LE PREMIER « PROGRAMME DE GAUCHE » : un échec retentissant

          C’est à Jérusalem, peu de temps après la mort de Jésus, qu’a été essayé en grandeur nature le premier ‘’programme de gauche’’ : l’égalité absolue entre tous.

          On ne peut pas comprendre cet épisode si on ignore l’existence en Israël à cette époque d’un puissant courant messianiste : tous les Juifs attendaient le relèvement de leur pays, grâce à la venue d’un Messie miraculeux.
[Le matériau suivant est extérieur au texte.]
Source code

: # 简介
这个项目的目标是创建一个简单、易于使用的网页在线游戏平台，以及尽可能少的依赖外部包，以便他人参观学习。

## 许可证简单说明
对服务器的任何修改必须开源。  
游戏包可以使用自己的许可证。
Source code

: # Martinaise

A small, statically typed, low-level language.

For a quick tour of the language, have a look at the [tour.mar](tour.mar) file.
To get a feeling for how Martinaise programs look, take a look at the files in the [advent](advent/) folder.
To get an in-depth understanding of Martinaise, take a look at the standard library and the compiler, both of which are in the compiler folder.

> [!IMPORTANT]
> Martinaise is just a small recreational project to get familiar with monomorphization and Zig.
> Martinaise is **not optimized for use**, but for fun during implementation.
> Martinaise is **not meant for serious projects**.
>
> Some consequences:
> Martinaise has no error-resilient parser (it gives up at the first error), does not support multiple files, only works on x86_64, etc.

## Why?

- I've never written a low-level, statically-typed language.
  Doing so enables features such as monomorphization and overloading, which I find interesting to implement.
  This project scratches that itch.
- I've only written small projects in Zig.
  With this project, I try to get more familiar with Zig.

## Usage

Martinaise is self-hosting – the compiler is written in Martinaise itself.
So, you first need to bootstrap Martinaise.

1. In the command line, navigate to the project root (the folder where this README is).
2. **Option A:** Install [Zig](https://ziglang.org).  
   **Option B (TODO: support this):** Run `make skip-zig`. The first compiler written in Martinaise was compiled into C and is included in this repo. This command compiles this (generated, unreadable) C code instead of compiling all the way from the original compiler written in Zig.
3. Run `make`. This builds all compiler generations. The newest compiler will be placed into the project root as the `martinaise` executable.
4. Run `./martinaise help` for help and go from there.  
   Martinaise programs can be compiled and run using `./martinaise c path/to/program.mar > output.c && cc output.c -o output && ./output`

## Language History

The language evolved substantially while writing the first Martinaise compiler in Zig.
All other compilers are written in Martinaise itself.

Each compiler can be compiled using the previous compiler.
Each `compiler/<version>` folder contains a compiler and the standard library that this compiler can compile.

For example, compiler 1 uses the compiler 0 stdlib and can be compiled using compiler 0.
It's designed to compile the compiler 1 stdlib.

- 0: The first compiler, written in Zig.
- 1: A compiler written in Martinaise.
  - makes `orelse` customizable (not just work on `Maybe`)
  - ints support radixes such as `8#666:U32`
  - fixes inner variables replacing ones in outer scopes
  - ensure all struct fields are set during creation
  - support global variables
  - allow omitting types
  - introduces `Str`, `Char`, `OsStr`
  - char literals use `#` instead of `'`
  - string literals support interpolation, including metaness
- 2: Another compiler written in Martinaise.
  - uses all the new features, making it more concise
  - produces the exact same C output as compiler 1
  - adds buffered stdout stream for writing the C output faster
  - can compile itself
Chez les premiers chrétiens, cette attente avait pris une coloration particulière : Jésus allait revenir sans tarder, le ‘’Grand Soir’’ était imminent.

          C’était la lutte finale, elle avait déjà commencé.

 I. Jésus et le ‘’système’’

           Jésus lui-même a clairement et explicitement refusé le titre de ‘’Messie’’ que ses disciples voulaient lui attribuer. Il n’a jamais eu de programme social.

          Pourtant, dans la Palestine comme partout ailleurs au I° siècle, régnait un capitalisme sauvage. Or Jésus ne s’est pas attaqué à ce système, il n’a jamais dit qu’il fallait  »prendre aux riches pour donner aux pauvres », n’a jamais condamné les riches parce qu’ils étaient riches.

          Au contraire, il était entouré d’amis fortunés qui le subventionnaient généreusement. Selon Matthieu, il a fait l’éloge de serviteurs qui spéculaient pour le compte de leur maître – lequel, quand il estime que l’un d’eux a mal géré son capital, le fait jeter… en enfer (25,14-30).

          Ailleurs, il a loué un patron qui profitait du taux de chômage élevé pour embaucher des intermittents quand ça l’arrangeait, et les payait sans tenir compte des conventions collectives en usage. Ses ouvriers sous contrat venaient-ils protester ? Il leur répondait que « tel était son bon plaisir » et qu’il « disposait de ses biens comme il lui plaisait. » (20, 1-15).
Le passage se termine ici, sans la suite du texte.